UK Residential Furniture Consumers

UK Residential Furniture Consumers

A blog written by AMA Research

There are currently around 10,000 retail outlets selling furniture, lighting and other home furnishings in the UK, with this figure having fallen in the last few years and some important companies going into liquidation in that time. In many cases, some individual outlets of these casualties were acquired by their competitors, particularly outlets in prime locations, although the trend in recent years has been for specialist e-commerce companies and digital retailers to be increasing their market share, together with traditional retailers upgrading their online capabilities and increasing the proportion of their sales via that channel.

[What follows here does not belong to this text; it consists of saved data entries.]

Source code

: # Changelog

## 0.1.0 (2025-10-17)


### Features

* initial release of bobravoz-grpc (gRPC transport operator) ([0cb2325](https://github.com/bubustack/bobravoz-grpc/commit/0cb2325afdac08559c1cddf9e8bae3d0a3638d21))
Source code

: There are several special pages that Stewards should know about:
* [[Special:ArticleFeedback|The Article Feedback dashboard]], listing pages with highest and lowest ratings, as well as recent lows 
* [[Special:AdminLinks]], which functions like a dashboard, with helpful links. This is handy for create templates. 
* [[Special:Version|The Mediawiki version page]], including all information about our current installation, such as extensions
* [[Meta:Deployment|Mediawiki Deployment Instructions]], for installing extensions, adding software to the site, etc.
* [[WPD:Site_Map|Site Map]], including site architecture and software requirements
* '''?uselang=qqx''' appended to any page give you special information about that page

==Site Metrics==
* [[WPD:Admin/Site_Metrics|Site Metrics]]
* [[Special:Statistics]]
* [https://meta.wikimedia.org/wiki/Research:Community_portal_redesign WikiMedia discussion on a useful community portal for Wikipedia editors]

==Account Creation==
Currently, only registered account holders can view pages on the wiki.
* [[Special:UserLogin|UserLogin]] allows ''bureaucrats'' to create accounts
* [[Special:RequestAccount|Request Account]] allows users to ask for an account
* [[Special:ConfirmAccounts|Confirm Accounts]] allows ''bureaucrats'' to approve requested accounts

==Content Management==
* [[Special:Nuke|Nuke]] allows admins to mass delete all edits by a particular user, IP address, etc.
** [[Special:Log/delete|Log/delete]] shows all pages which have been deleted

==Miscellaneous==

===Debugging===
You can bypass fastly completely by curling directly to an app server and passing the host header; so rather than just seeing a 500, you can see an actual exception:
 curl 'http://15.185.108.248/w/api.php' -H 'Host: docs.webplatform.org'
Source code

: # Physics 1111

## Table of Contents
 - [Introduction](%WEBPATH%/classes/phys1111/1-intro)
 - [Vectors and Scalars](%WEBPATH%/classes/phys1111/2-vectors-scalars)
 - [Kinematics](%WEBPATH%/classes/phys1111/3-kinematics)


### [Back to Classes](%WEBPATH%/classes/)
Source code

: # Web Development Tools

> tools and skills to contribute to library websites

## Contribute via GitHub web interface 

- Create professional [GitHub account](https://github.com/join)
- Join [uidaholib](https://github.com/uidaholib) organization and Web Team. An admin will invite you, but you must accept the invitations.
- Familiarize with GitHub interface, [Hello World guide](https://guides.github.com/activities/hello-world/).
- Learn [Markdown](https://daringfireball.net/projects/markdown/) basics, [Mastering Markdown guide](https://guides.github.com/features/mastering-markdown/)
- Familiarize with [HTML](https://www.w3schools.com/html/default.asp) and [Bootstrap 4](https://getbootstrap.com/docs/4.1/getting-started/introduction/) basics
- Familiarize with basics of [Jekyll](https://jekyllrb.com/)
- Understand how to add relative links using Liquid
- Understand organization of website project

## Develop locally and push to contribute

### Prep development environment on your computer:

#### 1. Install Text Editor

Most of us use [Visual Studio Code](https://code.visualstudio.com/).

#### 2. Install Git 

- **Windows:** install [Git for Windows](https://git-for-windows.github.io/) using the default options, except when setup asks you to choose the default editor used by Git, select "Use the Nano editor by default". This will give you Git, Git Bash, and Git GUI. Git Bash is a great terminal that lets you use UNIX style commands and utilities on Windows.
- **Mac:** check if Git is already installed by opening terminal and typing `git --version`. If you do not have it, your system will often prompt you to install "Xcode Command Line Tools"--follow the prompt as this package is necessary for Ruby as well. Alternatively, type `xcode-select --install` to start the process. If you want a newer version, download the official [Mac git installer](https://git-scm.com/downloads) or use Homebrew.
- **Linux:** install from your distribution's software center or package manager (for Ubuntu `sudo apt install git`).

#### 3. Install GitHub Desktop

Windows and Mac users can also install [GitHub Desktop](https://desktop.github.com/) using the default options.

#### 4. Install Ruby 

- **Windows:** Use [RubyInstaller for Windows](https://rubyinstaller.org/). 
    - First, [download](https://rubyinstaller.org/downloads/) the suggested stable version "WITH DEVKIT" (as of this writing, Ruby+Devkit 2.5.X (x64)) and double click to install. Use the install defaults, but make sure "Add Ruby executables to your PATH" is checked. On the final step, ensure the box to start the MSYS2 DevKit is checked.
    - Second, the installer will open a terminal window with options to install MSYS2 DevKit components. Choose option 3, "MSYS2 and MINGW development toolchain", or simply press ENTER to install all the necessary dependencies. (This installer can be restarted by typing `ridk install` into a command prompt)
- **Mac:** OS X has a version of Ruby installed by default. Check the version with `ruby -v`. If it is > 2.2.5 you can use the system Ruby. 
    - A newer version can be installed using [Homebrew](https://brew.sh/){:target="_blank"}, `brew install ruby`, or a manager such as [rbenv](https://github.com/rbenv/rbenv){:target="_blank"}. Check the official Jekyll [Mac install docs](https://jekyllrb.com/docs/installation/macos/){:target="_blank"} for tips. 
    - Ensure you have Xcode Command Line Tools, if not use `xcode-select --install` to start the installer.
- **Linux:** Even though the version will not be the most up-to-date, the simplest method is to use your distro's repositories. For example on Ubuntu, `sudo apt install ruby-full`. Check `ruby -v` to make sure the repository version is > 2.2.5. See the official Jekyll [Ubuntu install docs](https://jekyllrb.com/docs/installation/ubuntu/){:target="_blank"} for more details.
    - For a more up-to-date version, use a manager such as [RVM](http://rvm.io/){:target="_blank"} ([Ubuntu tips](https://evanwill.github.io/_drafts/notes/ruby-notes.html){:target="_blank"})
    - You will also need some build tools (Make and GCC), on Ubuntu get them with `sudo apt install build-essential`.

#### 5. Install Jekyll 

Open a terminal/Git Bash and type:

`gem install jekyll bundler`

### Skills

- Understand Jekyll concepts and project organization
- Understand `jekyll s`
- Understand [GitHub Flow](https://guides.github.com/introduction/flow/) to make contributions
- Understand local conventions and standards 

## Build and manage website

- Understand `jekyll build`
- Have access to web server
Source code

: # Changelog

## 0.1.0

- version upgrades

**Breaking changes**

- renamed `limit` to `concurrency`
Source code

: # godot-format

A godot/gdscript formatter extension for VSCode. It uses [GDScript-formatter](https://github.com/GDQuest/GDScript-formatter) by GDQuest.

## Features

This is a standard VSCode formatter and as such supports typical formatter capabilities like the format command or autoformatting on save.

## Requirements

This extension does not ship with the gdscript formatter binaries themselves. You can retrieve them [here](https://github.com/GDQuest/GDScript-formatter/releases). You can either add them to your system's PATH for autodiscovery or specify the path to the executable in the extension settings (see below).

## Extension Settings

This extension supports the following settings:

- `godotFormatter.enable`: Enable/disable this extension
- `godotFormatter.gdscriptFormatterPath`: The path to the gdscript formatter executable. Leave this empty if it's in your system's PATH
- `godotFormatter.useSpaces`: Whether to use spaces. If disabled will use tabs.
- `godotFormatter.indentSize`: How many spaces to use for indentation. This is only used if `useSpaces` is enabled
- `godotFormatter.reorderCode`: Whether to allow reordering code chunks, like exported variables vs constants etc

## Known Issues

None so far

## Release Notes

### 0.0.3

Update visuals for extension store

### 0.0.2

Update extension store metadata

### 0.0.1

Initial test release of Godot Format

Nevertheless, while online sales of furniture may have reached around 23-25% during 2020, the proportion seems likely to be around 20% in the next few years, with customers preferring to view and try larger items, such as upholstered furniture, beds and kitchen furniture.

Consumer characteristics influencing the furniture market are:

Younger age categories are generally spending more, with data from the ONS showing that both the under 30s and 30 to 49 year olds are currently the highest spenders on furniture, with most people in this group consisting of family groups, involving one or two working adults.

Although older householders spend less on furniture, research has shown that many now retiring are supporting their children financially to get on the housing ladder and furnish their accommodation.The level of home ownership has declined steadily in recent years, with many young families forced to live in rented properties, due to the high costs involved in buying a home.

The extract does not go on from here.